Le diverse facce dell’amore nei canti della “Commedia”

10 Febbraio 2022

L’AQUILA. Il Teatro Zeta porta la Divina Commedia sul palco per la stagione di prosa Volo Libero.Un primo spettacolo è previsto domani alle 21 a Teramo, presso lo Spazio Teatrale Backstage Dance...
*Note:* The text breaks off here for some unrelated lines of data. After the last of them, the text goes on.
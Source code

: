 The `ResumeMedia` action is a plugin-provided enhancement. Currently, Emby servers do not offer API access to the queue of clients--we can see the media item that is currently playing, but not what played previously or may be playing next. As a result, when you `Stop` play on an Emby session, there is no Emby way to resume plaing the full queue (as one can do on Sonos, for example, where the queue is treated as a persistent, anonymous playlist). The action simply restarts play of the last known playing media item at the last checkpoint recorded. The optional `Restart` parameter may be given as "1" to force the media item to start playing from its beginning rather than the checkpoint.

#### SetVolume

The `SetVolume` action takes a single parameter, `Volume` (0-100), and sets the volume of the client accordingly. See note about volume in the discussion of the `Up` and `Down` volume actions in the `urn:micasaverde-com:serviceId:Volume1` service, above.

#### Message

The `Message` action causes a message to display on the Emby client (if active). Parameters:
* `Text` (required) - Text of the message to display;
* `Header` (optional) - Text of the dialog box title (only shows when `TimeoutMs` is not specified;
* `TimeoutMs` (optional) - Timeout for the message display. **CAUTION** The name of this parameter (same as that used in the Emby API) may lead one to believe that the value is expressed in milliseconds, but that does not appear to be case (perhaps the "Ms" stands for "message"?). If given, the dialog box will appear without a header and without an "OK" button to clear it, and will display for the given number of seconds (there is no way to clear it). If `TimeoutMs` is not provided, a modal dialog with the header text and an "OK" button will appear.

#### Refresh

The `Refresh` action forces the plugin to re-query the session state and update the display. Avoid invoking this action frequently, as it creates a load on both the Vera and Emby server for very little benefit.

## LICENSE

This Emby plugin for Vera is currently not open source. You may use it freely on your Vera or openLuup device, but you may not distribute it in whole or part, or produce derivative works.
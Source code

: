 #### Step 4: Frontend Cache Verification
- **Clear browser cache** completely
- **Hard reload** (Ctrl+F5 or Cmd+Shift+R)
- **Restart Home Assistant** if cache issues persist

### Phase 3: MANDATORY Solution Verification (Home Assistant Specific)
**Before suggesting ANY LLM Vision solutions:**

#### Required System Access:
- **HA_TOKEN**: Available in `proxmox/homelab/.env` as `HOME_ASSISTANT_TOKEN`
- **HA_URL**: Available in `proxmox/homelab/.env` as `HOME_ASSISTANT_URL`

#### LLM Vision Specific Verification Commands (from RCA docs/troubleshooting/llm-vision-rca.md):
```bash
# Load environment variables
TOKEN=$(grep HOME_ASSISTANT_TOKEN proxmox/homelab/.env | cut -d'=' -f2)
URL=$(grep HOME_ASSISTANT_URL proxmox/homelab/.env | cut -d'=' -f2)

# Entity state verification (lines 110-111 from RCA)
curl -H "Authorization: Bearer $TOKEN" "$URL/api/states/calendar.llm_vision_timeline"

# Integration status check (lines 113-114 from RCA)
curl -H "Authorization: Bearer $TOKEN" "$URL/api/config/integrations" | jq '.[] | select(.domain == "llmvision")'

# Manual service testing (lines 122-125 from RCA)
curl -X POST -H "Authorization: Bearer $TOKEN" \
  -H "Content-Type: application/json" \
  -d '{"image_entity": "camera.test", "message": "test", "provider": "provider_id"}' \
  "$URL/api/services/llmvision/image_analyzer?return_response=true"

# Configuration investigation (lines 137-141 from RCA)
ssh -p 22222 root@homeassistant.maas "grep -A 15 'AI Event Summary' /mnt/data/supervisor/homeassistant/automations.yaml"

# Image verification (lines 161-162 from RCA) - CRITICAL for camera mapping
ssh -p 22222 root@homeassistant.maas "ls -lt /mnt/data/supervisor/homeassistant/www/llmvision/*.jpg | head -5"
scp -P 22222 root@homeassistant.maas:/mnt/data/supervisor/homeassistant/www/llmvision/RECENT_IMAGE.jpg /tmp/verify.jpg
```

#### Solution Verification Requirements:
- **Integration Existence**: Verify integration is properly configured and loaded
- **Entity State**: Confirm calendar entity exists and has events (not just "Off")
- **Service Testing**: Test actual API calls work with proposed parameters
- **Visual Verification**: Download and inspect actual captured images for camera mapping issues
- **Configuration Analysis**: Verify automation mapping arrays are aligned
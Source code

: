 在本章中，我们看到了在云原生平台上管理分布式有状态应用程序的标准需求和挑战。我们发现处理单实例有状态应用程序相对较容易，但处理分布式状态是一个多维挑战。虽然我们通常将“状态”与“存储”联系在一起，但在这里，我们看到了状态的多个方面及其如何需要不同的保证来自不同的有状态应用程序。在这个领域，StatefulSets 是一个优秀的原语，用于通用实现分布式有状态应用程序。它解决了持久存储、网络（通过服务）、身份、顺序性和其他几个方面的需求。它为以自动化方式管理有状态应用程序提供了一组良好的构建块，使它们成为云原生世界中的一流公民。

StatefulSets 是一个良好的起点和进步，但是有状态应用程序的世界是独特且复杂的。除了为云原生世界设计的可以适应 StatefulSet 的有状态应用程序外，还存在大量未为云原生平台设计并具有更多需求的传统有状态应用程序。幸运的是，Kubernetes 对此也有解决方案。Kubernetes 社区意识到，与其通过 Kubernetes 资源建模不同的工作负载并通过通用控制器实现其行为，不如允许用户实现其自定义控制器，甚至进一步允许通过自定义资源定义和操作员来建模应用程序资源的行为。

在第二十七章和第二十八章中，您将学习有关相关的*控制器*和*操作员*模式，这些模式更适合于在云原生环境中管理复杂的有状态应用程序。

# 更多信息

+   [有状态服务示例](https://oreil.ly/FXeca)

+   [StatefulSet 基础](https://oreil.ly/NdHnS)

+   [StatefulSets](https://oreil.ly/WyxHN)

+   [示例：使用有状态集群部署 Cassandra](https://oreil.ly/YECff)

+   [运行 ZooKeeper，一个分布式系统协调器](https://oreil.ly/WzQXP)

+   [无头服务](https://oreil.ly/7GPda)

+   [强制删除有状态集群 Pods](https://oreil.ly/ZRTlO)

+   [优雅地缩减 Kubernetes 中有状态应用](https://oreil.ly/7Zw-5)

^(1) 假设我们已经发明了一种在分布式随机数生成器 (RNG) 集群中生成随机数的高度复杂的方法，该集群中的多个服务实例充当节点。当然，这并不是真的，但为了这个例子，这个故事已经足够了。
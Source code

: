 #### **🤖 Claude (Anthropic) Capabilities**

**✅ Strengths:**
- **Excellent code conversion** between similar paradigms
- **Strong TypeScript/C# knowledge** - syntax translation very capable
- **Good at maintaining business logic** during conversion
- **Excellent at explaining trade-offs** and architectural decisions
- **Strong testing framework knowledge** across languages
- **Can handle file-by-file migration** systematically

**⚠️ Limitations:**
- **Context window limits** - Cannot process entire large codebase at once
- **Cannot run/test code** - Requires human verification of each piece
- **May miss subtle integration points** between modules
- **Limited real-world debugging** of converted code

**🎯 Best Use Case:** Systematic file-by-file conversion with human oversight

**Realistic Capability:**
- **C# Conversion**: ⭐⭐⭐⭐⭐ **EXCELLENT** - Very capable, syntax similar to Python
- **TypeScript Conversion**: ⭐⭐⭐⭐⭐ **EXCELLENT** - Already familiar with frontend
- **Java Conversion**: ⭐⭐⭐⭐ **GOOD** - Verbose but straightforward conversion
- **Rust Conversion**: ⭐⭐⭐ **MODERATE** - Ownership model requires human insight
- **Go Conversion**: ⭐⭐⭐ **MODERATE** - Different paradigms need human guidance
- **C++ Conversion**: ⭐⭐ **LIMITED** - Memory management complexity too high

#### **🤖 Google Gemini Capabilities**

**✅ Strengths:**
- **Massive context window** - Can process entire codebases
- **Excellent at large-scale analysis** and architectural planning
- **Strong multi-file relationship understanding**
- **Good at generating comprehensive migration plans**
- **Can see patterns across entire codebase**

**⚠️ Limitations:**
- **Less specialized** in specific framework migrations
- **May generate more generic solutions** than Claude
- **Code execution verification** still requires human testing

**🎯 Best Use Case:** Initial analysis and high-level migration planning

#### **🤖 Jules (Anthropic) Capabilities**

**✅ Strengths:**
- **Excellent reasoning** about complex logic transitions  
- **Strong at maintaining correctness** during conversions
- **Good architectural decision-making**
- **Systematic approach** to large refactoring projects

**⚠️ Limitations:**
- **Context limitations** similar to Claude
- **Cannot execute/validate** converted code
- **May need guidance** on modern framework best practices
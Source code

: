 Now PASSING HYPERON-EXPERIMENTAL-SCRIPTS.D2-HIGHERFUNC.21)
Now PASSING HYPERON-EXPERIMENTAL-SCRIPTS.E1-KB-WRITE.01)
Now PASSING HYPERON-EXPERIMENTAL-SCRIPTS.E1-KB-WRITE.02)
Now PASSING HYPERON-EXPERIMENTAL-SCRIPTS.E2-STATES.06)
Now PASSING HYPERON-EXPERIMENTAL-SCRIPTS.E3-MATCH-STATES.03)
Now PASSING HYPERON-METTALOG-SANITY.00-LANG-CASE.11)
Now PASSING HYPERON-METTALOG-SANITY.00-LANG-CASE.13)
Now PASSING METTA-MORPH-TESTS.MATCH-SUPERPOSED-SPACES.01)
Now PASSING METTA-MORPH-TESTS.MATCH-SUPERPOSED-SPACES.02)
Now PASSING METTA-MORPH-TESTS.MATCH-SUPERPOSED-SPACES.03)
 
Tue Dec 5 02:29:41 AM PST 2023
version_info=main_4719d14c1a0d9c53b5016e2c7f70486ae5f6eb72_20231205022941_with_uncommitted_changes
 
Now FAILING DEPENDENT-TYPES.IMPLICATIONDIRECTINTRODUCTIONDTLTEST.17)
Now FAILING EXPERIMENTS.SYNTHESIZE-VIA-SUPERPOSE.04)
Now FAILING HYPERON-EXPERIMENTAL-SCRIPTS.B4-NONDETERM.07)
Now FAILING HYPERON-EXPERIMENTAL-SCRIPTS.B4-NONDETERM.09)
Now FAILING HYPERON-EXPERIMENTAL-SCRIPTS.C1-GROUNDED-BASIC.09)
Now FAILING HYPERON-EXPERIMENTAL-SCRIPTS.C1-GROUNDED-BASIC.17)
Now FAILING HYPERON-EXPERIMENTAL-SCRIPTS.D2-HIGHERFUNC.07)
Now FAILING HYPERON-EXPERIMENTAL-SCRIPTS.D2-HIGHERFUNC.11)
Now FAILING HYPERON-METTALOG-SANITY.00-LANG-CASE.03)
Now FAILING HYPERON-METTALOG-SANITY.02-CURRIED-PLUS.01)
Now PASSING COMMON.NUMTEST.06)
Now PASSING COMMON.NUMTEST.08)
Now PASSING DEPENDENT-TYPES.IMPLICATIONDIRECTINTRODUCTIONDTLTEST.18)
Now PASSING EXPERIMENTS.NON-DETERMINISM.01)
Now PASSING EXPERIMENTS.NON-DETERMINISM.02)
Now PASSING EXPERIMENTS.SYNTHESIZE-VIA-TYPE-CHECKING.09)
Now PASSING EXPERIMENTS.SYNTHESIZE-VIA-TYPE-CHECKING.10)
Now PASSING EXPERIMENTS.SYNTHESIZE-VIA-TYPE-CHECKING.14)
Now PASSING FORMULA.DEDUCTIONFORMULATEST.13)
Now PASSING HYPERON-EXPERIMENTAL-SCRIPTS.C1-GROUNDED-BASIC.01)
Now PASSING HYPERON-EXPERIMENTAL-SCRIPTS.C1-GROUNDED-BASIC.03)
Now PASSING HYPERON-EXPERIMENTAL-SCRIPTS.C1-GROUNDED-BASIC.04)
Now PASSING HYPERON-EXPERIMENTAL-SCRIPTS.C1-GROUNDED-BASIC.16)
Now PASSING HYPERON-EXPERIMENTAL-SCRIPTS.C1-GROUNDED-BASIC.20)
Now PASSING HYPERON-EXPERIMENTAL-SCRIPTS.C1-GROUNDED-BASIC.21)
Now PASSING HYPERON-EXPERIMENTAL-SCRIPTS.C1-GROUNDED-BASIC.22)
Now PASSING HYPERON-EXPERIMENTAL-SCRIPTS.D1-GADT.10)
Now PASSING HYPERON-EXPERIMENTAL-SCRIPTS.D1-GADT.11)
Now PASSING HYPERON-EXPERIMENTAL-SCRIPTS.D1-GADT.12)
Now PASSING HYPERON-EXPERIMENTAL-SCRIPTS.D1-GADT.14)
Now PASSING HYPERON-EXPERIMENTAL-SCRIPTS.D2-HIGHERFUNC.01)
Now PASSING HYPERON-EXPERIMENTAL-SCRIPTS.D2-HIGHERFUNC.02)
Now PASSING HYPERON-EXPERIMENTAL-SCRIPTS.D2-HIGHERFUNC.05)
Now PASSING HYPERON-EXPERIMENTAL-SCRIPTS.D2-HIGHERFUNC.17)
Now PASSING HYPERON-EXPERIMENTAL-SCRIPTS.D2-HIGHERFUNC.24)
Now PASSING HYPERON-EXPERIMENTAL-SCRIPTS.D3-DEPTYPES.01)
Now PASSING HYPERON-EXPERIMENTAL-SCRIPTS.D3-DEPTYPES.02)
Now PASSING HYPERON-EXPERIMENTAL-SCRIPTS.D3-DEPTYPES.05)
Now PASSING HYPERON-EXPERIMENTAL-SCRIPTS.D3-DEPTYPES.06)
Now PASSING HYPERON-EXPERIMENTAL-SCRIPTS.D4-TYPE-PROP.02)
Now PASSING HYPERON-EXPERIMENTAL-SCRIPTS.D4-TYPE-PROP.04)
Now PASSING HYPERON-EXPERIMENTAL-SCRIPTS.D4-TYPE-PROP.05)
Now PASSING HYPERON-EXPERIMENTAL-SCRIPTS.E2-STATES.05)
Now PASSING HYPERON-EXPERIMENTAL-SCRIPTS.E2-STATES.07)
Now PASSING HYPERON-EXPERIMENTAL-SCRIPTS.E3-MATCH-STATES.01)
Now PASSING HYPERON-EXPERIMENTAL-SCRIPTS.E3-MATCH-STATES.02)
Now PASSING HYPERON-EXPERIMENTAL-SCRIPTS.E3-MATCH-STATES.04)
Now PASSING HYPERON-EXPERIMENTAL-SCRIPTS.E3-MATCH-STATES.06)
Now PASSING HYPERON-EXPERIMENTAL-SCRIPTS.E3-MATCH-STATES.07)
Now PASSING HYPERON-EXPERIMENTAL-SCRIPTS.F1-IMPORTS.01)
L’AQUILA. Il Teatro Zeta porta la Divina Commedia sul palco per la stagione di prosa Volo Libero.
Un primo spettacolo è previsto domani alle 21 a Teramo, presso lo Spazio Teatrale Backstage Dance Academy (Circonvallazione Ragusa, 49), mentre una seconda lettura si terrà sabato 12 febbraio, sempre alle 21, all’Aquila negli spazi del Cinema Teatro Zeta di via Rodolfo Volpe a Monticchio.
Sarà Manuele Morgese a leggere i versi dell’eterna opera di Dante Alighieri, accompagnato dal violino di Fabrizio De Melis e dal violoncello di Maria Margherita Paci.
Manuele Morgese, direttore artistico della compagnia Teatrozeta, interpreterà una scelta di cinque tra i canti più noti e rappresentativi del capolavoro dantesco. Capolavoro della letteratura mondiale La Divina Commedia ha un trascorso illustre di “lettori”, spesso “attori”, che hanno dato corpo e voce all’itinerarium mentis del poeta fiorentino.
La performance, che segue il filo rosso dell'amore, abbraccia la vicenda di Paolo e Francesca, i due amanti che si trovano nella schiera dei "morti per amore", soffermandosi poi nel primo canto del Purgatorio, momento di passaggio e rito fondamentale della commedia dantesca, guado che lega profondamente Dante alla tradizione classica attraverso la figura di Catone e si conclude nella visione di luce del trentatreesimo canto del Paradiso.
Cinque i canti scelti per l’occasione. Dall’Inferno il Canto I, l’amore per se stessi e la vita migliore; il Canto V come esaltazione pietosa e mai condanna dell’amore carnale, nella vicenda di Paolo e Francesca; il Canto XXVI, l’amore per la conoscenza e la curiosità culturale (Ulisse). Del Purgatorio, il Canto I: l’amore per la libertà nella storia di Catone. Infine, del Paradiso, il Canto XXXIII, come grandiosa conclusione nell’amore assoluto ed ineffabile per la Divinità che tutto muove.